Attorney, Agent or Firm: Antonelli, Terry, Stout &
Kraus, LLP
Claims
We claim:
1. A boiler comprising:
a furnace;
an upstream side exhaust gas passage communicated at one end
thereof with an outlet of said furnace;
a downstream side exhaust gas passage communicated with the other
end of said upstream side exhaust gas passage and divided into sub
passages along a flow of an exhaust gas;
suspension type heat transfer apparatus disposed within said
upstream side exhaust gas passage, all of which heat transfer
apparatus are superheaters, and heat transfer surfaces of said heat
transfer apparatus dimensioned so that an exhaust gas temperature
in an inlet of said downstream side exhaust gas passage becomes
1000.degree. C. to 1100.degree. C. when said boiler is under a
maximum load;
traverse type heat transfer apparatus disposed within said
downstream side exhaust gas passage; and
means disposed in an outlet of each of said sub passages for
controlling a flow rate of the exhaust gas passing through the
respective sub passages.
2. A boiler according to claim 1 characterized in that said
traverse type heat transfer apparatus include reheaters.
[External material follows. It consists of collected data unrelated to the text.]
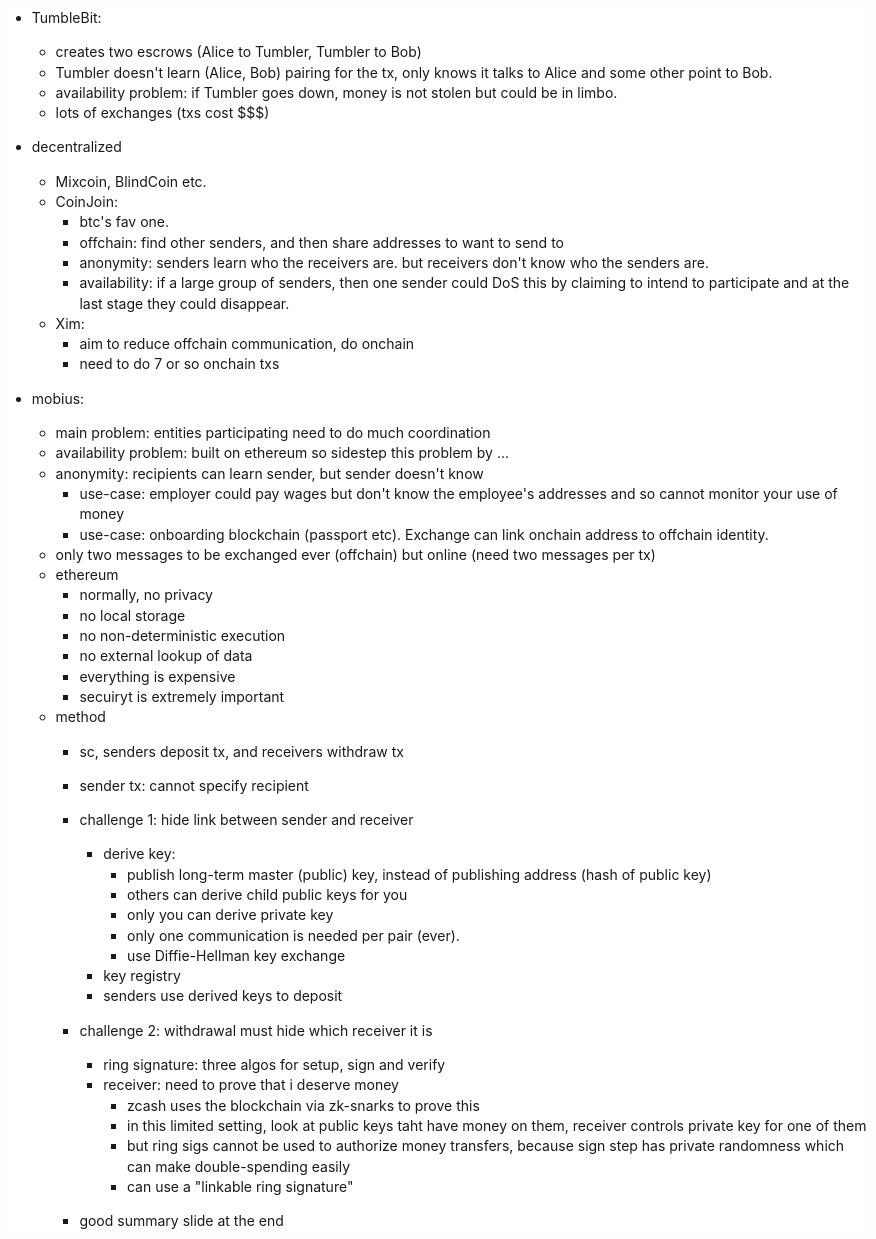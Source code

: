   * TumbleBit:
    * creates two escrows (Alice to Tumbler, Tumbler to Bob)
    * Tumbler doesn't learn (Alice, Bob) pairing for the tx, only knows it talks to Alice and some other point to Bob.
    * availability problem: if Tumbler goes down, money is not stolen but could be in limbo.
    * lots of exchanges (txs cost $$$)

* decentralized
  * Mixcoin, BlindCoin etc.
  * CoinJoin:
     * btc's fav one. 
     * offchain: find other senders, and then share addresses to want to send to
     * anonymity: senders learn who the receivers are. but receivers don't know who the senders are.
     * availability: if a large group of senders, then one sender could DoS this by claiming to intend to participate and at the last stage they could disappear.
   * Xim:
     * aim to reduce offchain communication, do onchain
     * need to do 7 or so onchain txs

* mobius:
   * main problem: entities participating need to do much coordination
   * availability problem: built on ethereum so sidestep this problem by ...
   * anonymity: recipients can learn sender, but sender doesn't know
     * use-case: employer could pay wages but don't know the employee's addresses and so cannot monitor your use of money
     * use-case: onboarding blockchain (passport etc). Exchange can link onchain address to offchain identity.
   * only two messages to be exchanged ever (offchain) but online (need two messages per tx)
   * ethereum
     * normally, no privacy
     * no local storage
     * no non-deterministic execution
     * no external lookup of data
     * everything is expensive
     * secuiryt is extremely important
   * method
     * sc, senders deposit tx, and receivers withdraw tx
     * sender tx: cannot specify recipient
     * challenge 1: hide link between sender and receiver
       * derive key:
         * publish long-term master (public) key, instead of publishing address (hash of public key)
         * others can derive child public keys for you
         * only you can derive private key
         * only one communication is needed per pair (ever).
         * use Diffie-Hellman key exchange
       * key registry
       * senders use derived keys to deposit

     * challenge 2:  withdrawal must hide which receiver it is
       * ring signature: three algos for setup, sign and verify
       * receiver: need to prove that i deserve money
         * zcash uses the blockchain via zk-snarks to prove this
         * in this limited setting, look at public keys taht have money on them, receiver controls private key for one of them
         * but ring sigs cannot be used to authorize money transfers, because sign step has private randomness which can make double-spending easily
         * can use a "linkable ring signature"
      * good summary slide at the end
3. A boiler according to claim 1 or 2 characterized in that a
traverse type reheater is disposed in one of said sub passages, and
at least a superheater and an economizer among said superheater, an
evaporator and said economizer are disposed in the other sub
passage.
Description
TECHNICAL FIELD
The present invention relates to a boiler, and more specifically a
boiler having a reheater for an electric power industries, and
having a medium or a large capacity, a maximum continuous
evaporation rate of which boiler is at least 500 t/hr.
In a power generation plant, steam which has done a work in a high
pressure turbine to be in relative lower pressure is extracted out
therefrom, reheated and supplied to a medium pressure turbine and a
low pressure turbine to do a work therein, thereby enhancing a
thermal efficiency of the turbines as a whole. The above-mentioned
boilers are used, for example, in such a power generation
plant.
In such a boiler, superheaters for generating steam of relative
high temperature and relative high pressure and reheaters for
generating steam of relative high temperature and relative low
pressure are disposed in an upstream side exhaust gas passage
through which exhaust gas generated due to combustion of fuel in a
furnace passes. Particularly in the boiler having a medium or a
large capacity, a maximum continuous evaporation rate of which
boiler is at least 500t/hr, and which boiler is used in a power
generation plant, the reheaters are disposed, like the
superheaters, in the upstream side exhaust gas passage of relative
high temperature so as to obtain high temperature steam.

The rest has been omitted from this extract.